Unlike the racetrack, the Derby Club isn't a caldron of inside dope and hot tips from informed sources. Another difference: At Santa Anita, dozens of expert handicappers hawk their tip sheets, but the Derby Club only sells Bob's Card. Supposedly "established in 1894, copyrighted in 1939," the $2 card comes with the warning that it is "not genuine without photo" of current owner Sam Giller.
Lacking tips and a basic understanding of handicapping, how does a newcomer select a horse? A casual survey of bettors at the Derby Club revealed various alternatives to the scientific approach. Bet the jockey. Bet the color of the horse. Bet the favorite. Bet the long shot. Bet your hunches. Bet your kids' birthdays. Bet your lottery numbers.
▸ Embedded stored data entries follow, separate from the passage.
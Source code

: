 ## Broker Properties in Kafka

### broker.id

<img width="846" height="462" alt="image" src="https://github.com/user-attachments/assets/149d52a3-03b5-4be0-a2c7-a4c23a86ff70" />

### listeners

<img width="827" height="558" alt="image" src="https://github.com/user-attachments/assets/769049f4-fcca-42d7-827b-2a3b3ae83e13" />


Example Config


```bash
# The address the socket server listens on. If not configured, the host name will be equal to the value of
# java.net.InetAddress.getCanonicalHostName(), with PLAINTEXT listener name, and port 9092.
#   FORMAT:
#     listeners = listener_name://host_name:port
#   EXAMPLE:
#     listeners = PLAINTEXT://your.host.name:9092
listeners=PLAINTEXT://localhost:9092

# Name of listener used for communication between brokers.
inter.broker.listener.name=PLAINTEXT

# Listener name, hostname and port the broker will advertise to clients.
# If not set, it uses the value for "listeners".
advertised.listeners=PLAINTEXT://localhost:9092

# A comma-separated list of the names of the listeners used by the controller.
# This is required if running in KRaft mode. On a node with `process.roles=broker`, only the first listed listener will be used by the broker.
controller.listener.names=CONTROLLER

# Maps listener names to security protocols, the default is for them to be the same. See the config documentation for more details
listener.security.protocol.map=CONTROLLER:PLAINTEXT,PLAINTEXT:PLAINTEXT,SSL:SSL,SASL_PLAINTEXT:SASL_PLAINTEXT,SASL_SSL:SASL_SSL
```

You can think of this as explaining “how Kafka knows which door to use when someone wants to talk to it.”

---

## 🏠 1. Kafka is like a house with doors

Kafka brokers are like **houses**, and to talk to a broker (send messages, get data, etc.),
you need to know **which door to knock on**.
Rooney, a Westlake resident whose legendary movie career includes "National Velvet" and "The Black Stallion," uses several handicapping methods. For the sixth race at Santa Anita recently, he used the "star system," factoring in the jockey, the trainer and the horse's past performances. The system came up with Ogata Be Good, ridden by Corey Nakatani, the top jockey at the track. Bob's Card also picked the horse, tabbing it the day's "best bet."
Rooney, wearing a light green sweat shirt and the familiar twinkle in his eye, was confident to the point of cockiness, betting $15 on Ogata Be Good to whip the field.
"This horse will win," he said, "or I'll take my pants off."
Ogata Be Good finished out of the money, but Rooney didn't come through on his promise. Not with security on the scene. At the Island View Room, you can lose your shirt, but you must keep on your pants.
* WHAT: The Derby Club.
* WHEN: Wednesday through Sunday, day racing, post time 12:30 p.m.; Thursday through Saturday, night racing, post time 6:45 p.m.
* WHERE: Seaside Park, Ventura.
* HOW MUCH: $4, Shore Room; $8 Surfside Room; $12 Island View Room; admission is free for night racing, with $8 minimum food order in Island View Room.